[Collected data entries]
:::::

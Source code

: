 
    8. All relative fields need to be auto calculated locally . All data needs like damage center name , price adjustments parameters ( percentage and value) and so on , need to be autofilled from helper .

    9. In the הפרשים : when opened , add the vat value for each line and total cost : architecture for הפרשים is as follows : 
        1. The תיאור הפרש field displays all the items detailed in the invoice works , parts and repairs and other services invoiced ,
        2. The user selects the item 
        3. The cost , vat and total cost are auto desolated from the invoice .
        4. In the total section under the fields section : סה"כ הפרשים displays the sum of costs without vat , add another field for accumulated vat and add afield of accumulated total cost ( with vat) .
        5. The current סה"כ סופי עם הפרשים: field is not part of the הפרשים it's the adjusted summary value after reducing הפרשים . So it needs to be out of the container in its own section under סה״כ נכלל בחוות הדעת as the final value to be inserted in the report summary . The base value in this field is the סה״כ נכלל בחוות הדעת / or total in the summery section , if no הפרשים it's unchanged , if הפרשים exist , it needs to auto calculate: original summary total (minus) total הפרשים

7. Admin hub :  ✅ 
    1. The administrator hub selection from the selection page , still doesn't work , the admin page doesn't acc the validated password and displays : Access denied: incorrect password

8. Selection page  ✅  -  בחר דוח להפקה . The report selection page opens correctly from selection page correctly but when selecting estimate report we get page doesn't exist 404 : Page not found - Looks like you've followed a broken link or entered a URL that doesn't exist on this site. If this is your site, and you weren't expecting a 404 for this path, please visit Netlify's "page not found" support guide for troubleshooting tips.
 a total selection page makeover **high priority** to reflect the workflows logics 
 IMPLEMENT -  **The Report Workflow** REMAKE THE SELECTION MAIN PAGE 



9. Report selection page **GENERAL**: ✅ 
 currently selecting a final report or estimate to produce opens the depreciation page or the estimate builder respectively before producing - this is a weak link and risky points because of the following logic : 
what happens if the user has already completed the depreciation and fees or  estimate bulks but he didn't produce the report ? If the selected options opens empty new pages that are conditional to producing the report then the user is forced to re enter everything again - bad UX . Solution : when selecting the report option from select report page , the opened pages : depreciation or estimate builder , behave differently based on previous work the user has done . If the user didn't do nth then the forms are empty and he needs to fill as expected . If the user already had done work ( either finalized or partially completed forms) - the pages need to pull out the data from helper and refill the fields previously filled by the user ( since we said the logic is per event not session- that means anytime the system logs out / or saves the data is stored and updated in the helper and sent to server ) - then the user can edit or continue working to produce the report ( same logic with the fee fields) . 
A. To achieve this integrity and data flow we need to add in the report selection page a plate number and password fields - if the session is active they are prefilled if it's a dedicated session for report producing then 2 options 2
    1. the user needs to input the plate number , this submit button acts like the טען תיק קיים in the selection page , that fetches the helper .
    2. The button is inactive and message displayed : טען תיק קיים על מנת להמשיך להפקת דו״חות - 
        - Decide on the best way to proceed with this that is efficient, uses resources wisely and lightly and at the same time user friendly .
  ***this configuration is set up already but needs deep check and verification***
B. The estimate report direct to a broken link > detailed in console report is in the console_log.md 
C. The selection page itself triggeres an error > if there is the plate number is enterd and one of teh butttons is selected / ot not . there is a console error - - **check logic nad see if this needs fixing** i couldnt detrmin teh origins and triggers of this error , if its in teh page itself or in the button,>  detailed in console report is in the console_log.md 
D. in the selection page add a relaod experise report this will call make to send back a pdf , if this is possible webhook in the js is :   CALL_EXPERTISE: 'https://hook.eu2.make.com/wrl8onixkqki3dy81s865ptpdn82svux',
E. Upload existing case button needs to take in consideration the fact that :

:::::

Task directions:
Which lines run from the one containing "2. The button" to the end of the entries above? Print them exactly, both ends included, and nothing else.

Solution to this task:
    2. The button is inactive and message displayed : טען תיק קיים על מנת להמשיך להפקת דו״חות - 
        - Decide on the best way to proceed with this that is efficient, uses resources wisely and lightly and at the same time user friendly .
  ***this configuration is set up already but needs deep check and verification***
B. The estimate report direct to a broken link > detailed in console report is in the console_log.md 
C. The selection page itself triggeres an error > if there is the plate number is enterd and one of teh butttons is selected / ot not . there is a console error - - **check logic nad see if this needs fixing** i couldnt detrmin teh origins and triggers of this error , if its in teh page itself or in the button,>  detailed in console report is in the console_log.md 
D. in the selection page add a relaod experise report this will call make to send back a pdf , if this is possible webhook in the js is :   CALL_EXPERTISE: 'https://hook.eu2.make.com/wrl8onixkqki3dy81s865ptpdn82svux',
E. Upload existing case button needs to take in consideration the fact that :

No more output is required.